Monday, September 2, 2013

"Not Really Labor’s Day"

Economist Nancy Folbre @ NYT's Economix:
The annual holiday supposedly celebrating labor has long lacked much celebratory feel. Over the last 30 years, employment has become more precarious and real wages for most workers have stagnated. Since 2008, in particular, the corrosive impact of persistent unemployment and declining wages on American workers has been felt at holiday picnics and parades.

The seasonally adjusted July unemployment rate of 7.4 percent showed a slight decline from last year’s 8.2 percent, but the gains came largely as a result of declining labor force participation rather than job creation.

The larger measure of underemployment (known as U-6) that includes people working part time because they cannot find full-time work, and those who want a job and have looked for one in the last 12 months but have given up currently looking, was a seasonally adjusted 14 percent in July, compared with 14.9 percent a year earlier.

Public policies could help. As Jared Bernstein explained in an earlier Economix post, the federal government could become an employer of last resort. A new report from the Urban Institute outlines several specific strategies to lower long-term unemployment in particular.

Why is there so little political will to put such policies in place?

Republicans in the House of Representatives continue to staunchly oppose public efforts to reduce unemployment, repeating their assertion that government policies themselves are the primary cause of the problem. Earlier this summer 30 of them even co-sponsored a bill that would strike the goal of encouraging “maximum employment” from the mission of the Board of Governors of the Federal Reserve.

It may not seem like a winning strategy for a party that hopes to gain the votes of the white working-class voters who have registered increased dissatisfaction with the Obama administration. Less-educated workers have been particularly hard hit by persistently high unemployment and declining wages. The hands-off approach should also concern many businesses hurt by the slow growth of consumer demand, a direct result of unemployment and wage stagnation.

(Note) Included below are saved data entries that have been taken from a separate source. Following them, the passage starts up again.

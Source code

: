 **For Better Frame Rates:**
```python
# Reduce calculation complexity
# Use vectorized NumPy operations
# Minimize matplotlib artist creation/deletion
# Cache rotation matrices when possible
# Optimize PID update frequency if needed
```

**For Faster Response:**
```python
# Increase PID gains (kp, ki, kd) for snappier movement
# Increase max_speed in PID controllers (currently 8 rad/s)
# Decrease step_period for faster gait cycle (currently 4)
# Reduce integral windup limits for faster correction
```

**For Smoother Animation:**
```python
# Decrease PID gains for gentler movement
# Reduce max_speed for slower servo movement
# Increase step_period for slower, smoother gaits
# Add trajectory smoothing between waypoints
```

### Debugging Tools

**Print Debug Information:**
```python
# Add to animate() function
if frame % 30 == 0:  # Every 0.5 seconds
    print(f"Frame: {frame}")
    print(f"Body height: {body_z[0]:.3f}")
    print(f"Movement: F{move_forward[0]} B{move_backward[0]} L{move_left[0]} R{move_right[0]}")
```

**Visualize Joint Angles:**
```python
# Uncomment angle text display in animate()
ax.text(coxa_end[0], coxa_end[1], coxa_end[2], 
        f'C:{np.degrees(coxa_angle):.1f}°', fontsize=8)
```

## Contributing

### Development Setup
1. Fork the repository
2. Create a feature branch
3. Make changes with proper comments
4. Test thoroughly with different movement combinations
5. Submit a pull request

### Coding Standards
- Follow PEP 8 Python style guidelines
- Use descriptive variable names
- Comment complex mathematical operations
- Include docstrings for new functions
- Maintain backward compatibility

But Republicans seem to have immunized themselves against political pressure to reduce unemployment in a variety of ways. They have used concern about a rise in government debt largely caused by conservative economic policies as a bludgeon to pursue their longstanding goal of drastically reducing government social spending. They have perfected a partisan strategy of political stalemate to create a self-fulfilling prophecy of legislative dysfunction. They have deployed a divide-and-conquer strategy aimed at portraying both unionized and public sector workers as enemies of all other wage earners. They have blamed the unemployed for their own joblessness.

They may also have benefited from an unemployment rate high enough to cause tremendous, concentrated pain but not quite high enough to anger a significant share of the electorate. With increased economic vulnerability, voters become anxious, frustrated and defensive, more worried that taxpayer money spent to help reduce unemployment will simply reduce their own disposable income.

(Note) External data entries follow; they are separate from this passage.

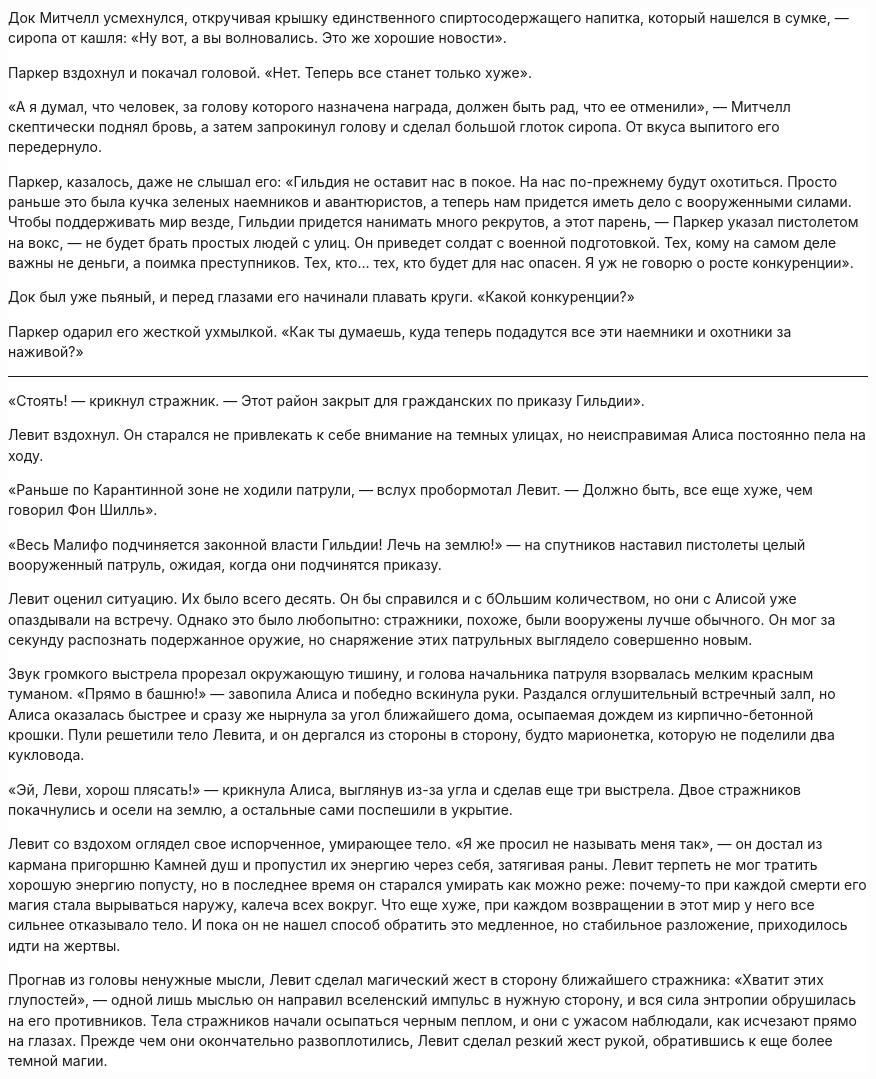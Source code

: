 Док Митчелл усмехнулся, откручивая крышку единственного спиртосодержащего напитка, который нашелся в сумке, — сиропа от кашля: «Ну вот, а вы волновались. Это же хорошие новости».
 
Паркер вздохнул и покачал головой. «Нет. Теперь все станет только хуже».
 
«А я думал, что человек, за голову которого назначена награда, должен быть рад, что ее отменили», — Митчелл скептически поднял бровь, а затем запрокинул голову и сделал большой глоток сиропа. От вкуса выпитого его передернуло.
 
Паркер, казалось, даже не слышал его: «Гильдия не оставит нас в покое. На нас по-прежнему будут охотиться. Просто раньше это была кучка зеленых наемников и авантюристов, а теперь нам придется иметь дело с вооруженными силами. Чтобы поддерживать мир везде, Гильдии придется нанимать много рекрутов, а этот парень, — Паркер указал пистолетом на вокс, — не будет брать простых людей с улиц. Он приведет солдат с военной подготовкой. Тех, кому на самом деле важны не деньги, а поимка преступников. Тех, кто… тех, кто будет для нас опасен. Я уж не говорю о росте конкуренции».
 
Док был уже пьяный, и перед глазами его начинали плавать круги. «Какой конкуренции?»
 
Паркер одарил его жесткой ухмылкой. «Как ты думаешь, куда теперь подадутся все эти наемники и охотники за наживой?»  

----
 
«Стоять! — крикнул стражник. — Этот район закрыт для гражданских по приказу Гильдии».
 
Левит вздохнул. Он старался не привлекать к себе внимание на темных улицах, но неисправимая Алиса постоянно пела на ходу.
 
«Раньше по Карантинной зоне не ходили патрули, — вслух пробормотал Левит. — Должно быть, все еще хуже, чем говорил Фон Шилль».
 
«Весь Малифо подчиняется законной власти Гильдии! Лечь на землю!» — на спутников наставил пистолеты целый вооруженный патруль, ожидая, когда они подчинятся приказу.
 
Левит оценил ситуацию. Их было всего десять. Он бы справился и с бОльшим количеством, но они с Алисой уже опаздывали на встречу. Однако это было любопытно: стражники, похоже, были вооружены лучше обычного. Он мог за секунду распознать подержанное оружие, но снаряжение этих патрульных выглядело совершенно новым.
 
Звук громкого выстрела прорезал окружающую тишину, и голова начальника патруля взорвалась мелким красным туманом. «Прямо в башню!» — завопила Алиса и победно вскинула руки. Раздался оглушительный встречный залп, но Алиса оказалась быстрее и сразу же нырнула за угол ближайшего дома, осыпаемая дождем из кирпично-бетонной крошки. Пули решетили тело Левита, и он дергался из стороны в сторону, будто марионетка, которую не поделили два кукловода.
 
«Эй, Леви, хорош плясать!» — крикнула Алиса, выглянув из-за угла и сделав еще три выстрела. Двое стражников покачнулись и осели на землю, а остальные сами поспешили в укрытие.
 
Левит со вздохом оглядел свое испорченное, умирающее тело. «Я же просил не называть меня так», — он достал из кармана пригоршню Камней душ и пропустил их энергию через себя, затягивая раны. Левит терпеть не мог тратить хорошую энергию попусту, но в последнее время он старался умирать как можно реже: почему-то при каждой смерти его магия стала вырываться наружу, калеча всех вокруг. Что еще хуже, при каждом возвращении в этот мир у него все сильнее отказывало тело. И пока он не нашел способ обратить это медленное, но стабильное разложение, приходилось идти на жертвы.
 
Прогнав из головы ненужные мысли, Левит сделал магический жест в сторону ближайшего стражника: «Хватит этих глупостей», — одной лишь мыслью он направил вселенский импульс в нужную сторону, и вся сила энтропии обрушилась на его противников. Тела стражников начали осыпаться черным пеплом, и они с ужасом наблюдали, как исчезают прямо на глазах. Прежде чем они окончательно развоплотились, Левит сделал резкий жест рукой, обратившись к еще более темной магии.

Most important, however, major campaign contributors for both Republicans and Democrats have benefited from a sharp increase in profits as a share of corporate income, which is partly a result of high unemployment rates.

In the classical terminology of Marx, a large reserve army of labor reduces both the individual and the collective bargaining power of workers, enabling capital to take a bigger piece of the economic pie. The Economic Policy Institute estimates that between 2007 and 2012, wages fell for the lowest 70 percent of all wage earners, despite productivity growth of 7.7 percent.

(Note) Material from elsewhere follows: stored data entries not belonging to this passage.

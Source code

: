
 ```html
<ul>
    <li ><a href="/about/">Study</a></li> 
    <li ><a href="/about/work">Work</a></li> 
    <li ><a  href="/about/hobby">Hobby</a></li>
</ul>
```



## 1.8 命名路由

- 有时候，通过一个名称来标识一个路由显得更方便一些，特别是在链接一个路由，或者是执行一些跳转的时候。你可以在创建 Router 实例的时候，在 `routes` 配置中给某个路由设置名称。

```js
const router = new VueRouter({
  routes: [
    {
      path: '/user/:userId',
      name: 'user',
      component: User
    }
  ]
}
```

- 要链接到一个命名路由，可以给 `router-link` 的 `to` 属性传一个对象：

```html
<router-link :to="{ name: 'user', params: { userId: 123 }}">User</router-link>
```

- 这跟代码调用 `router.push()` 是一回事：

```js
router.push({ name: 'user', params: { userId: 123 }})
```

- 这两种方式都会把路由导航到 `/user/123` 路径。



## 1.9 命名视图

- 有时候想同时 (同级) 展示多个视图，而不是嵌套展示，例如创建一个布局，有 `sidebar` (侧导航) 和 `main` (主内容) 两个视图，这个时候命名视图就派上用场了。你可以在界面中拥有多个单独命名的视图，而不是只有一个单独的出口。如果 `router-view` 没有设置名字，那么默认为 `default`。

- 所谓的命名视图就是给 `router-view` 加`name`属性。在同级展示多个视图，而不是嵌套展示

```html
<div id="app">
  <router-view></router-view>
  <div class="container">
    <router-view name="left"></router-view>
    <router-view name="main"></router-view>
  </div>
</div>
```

Those at the top of the income distribution have captured the gains of so-called economic recovery. In an article published in the latest Journal of Economic Perspectives, Josh Bivens and Lawrence Mishel assert persuasively that this shift reflects the successful “rent-seeking” or economic bargaining power of corporate executives and financial professionals.

The lack of any fiscal stimulus aimed at lowering unemployment has contributed to this trend. Ironically, the Federal Reserve’s policy of quantitative easing to stimulate the economy and lower unemployment – which some Republicans tried unsuccessfully to outlaw — has probably also benefited those at the top more than those at the bottom.

Lower interest rates have driven up the price of stocks, but left those dependent on less risky sources of investment income (such as savings accounts and bonds) stranded with low returns.

Today is officially Labor Day. But all the days in the year are now, unofficially, Capital Days.

1 comment:

  1. I agree that government can help alleviate unemployment, but not just by being an employer of last resort. Although that can help, government should create an environment that will encourge the private sector to do more hiring.

    In my book, Job Creation Tax Plan, I advocate corporate income tax rates based on the hiring corporations do - the more they hire in the United States, the lower their rates, the less they hire, the higher their tax rates.

    Corporations are making profits, and they have choice in what they do with those profits. Some invest in domestic expansion and hiring, and their American payrolls are increasing year by year. They should pay a lower tax rate so they can use more after-tax profits to expand faster, creating jobs at a faster rate. But some corporations, just as profitable, layoff American workers and send jobs offshore where labor costs are cheaper. They should pay a higher tax rate. On balance, the tax revenue the government receives would be the same, but this plan would provide an incentive for companies to hire domestically and will empower growing companies to grow faster in the United States.

    This will create more jobs and help bring about full employment.